Background: Proteomic investigations have revealed alterations in cytoskeletal proteins expressed in human acute lymphoblastic leukemia cells that are resistant to microtubule-disrupting agents. We characterized gamma-actin expression in antimicrotubule drug-resistant leukemia and examined the effect of altered gamma-actin in resistance of acute lymphoblastic leukemia to antimicrotubule agents.
Methods: Two-dimensional polyacrylamide gel electrophoresis and mass spectrometry were used to identify actin proteins in human acute lymphoblastic leukemia cell lines resistant to vinblastine (CCRF-CEM/VLB100 cells) and desoxyepothilone B (CCRF-CEM/dEpoB140 cells). Fluorescence-based cycle sequencing was used to detect gene mutations. Site-directed mutagenesis was used to generate mutant gamma-actin expression plasmids, which were used to transfect mouse NIH/3T3 cells. Clonogenic analysis was used for drug sensitivity studies. A small interfering RNA (siRNA) was used to block gamma-actin gene expression in human neuroblastoma SH-EP cells. Expression of gamma-actin (normalized to that of beta2-microglobulin [beta2M]) in primary leukemia cells obtained from patients at diagnosis (n = 44) and relapse (n = 25) was examined using semiquantitative reverse transcription-polymerase chain reaction. Statistical significance of changes in the ratio of gamma-actin to beta2M expression between diagnosis and relapse samples was determined by two-sided unpaired Student's t tests.

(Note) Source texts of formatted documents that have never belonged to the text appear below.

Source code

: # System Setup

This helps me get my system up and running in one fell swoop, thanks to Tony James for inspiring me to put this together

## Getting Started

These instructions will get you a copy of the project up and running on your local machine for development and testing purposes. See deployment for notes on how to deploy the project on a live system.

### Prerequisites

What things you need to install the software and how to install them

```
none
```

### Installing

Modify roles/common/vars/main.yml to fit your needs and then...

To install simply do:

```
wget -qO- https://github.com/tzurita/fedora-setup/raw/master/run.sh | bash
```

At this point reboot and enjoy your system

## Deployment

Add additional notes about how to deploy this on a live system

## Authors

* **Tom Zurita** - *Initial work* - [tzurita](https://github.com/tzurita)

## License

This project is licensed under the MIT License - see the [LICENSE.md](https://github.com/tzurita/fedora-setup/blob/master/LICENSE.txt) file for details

Results: We identified novel mutant forms of gamma-actin and the concomitant loss of wild-type gamma-actin in CCRF-CEM/VLB100 cells and CCRF-CEM/dEpoB140 cells. Mouse NIH/3T3 cells that expressed the mutant gamma-actin proteins were more resistant to antimicrotubule agents than cells transfected with empty plasmid. Human neuroblastoma SH-EP cells transfected with gamma-actin siRNA displayed higher relative resistance to paclitaxel (P<.001), vinblastine (P = .04), and epothilone B (P = .045) than mock-transfected cells. No gamma-actin gene mutations were identified in 37 samples of primary leukemia cells (eight from patients at diagnosis, 29 from patients at relapse). Gamma-actin gene expression was lower in acute lymphoblastic leukemia samples collected at clinical relapse (n = 25; mean gamma-actin/beta2M = 0.53) than in samples collected at diagnosis (n = 44; mean gamma-actin/beta2M = 0.68; difference = 0.15, 95% confidence interval [CI] = 0.04 to 0.27, P = .01).
Conclusions: These data provide functional and associative clinical evidence of a novel form of drug resistance that involves interactions between gamma-actin and microtubules.